What to do: In the records below, find every line with the word "네이티브" and copy it.

==========

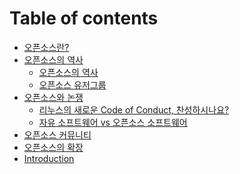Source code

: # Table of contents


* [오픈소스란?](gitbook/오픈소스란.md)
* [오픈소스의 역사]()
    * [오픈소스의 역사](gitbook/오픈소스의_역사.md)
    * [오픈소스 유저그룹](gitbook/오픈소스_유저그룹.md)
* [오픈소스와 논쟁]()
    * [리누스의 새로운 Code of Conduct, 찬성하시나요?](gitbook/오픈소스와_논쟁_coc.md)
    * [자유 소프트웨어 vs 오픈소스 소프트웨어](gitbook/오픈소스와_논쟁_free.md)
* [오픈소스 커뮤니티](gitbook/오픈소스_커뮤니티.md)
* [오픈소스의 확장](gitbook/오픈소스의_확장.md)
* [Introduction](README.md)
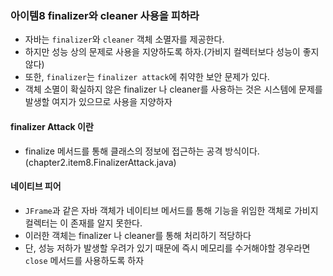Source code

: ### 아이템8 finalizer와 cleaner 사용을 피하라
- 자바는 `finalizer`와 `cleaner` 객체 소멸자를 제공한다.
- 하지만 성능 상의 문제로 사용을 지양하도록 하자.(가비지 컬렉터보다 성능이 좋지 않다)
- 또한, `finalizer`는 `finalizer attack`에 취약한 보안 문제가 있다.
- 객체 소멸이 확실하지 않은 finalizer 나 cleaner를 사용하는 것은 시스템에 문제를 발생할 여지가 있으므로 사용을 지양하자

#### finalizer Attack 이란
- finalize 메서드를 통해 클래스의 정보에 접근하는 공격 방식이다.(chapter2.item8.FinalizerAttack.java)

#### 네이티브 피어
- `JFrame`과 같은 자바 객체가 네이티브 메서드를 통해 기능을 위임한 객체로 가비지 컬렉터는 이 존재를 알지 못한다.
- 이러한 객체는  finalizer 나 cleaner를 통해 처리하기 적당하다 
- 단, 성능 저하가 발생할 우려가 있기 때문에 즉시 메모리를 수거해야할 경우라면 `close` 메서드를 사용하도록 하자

==========

Output for this task:
#### 네이티브 피어
- `JFrame`과 같은 자바 객체가 네이티브 메서드를 통해 기능을 위임한 객체로 가비지 컬렉터는 이 존재를 알지 못한다.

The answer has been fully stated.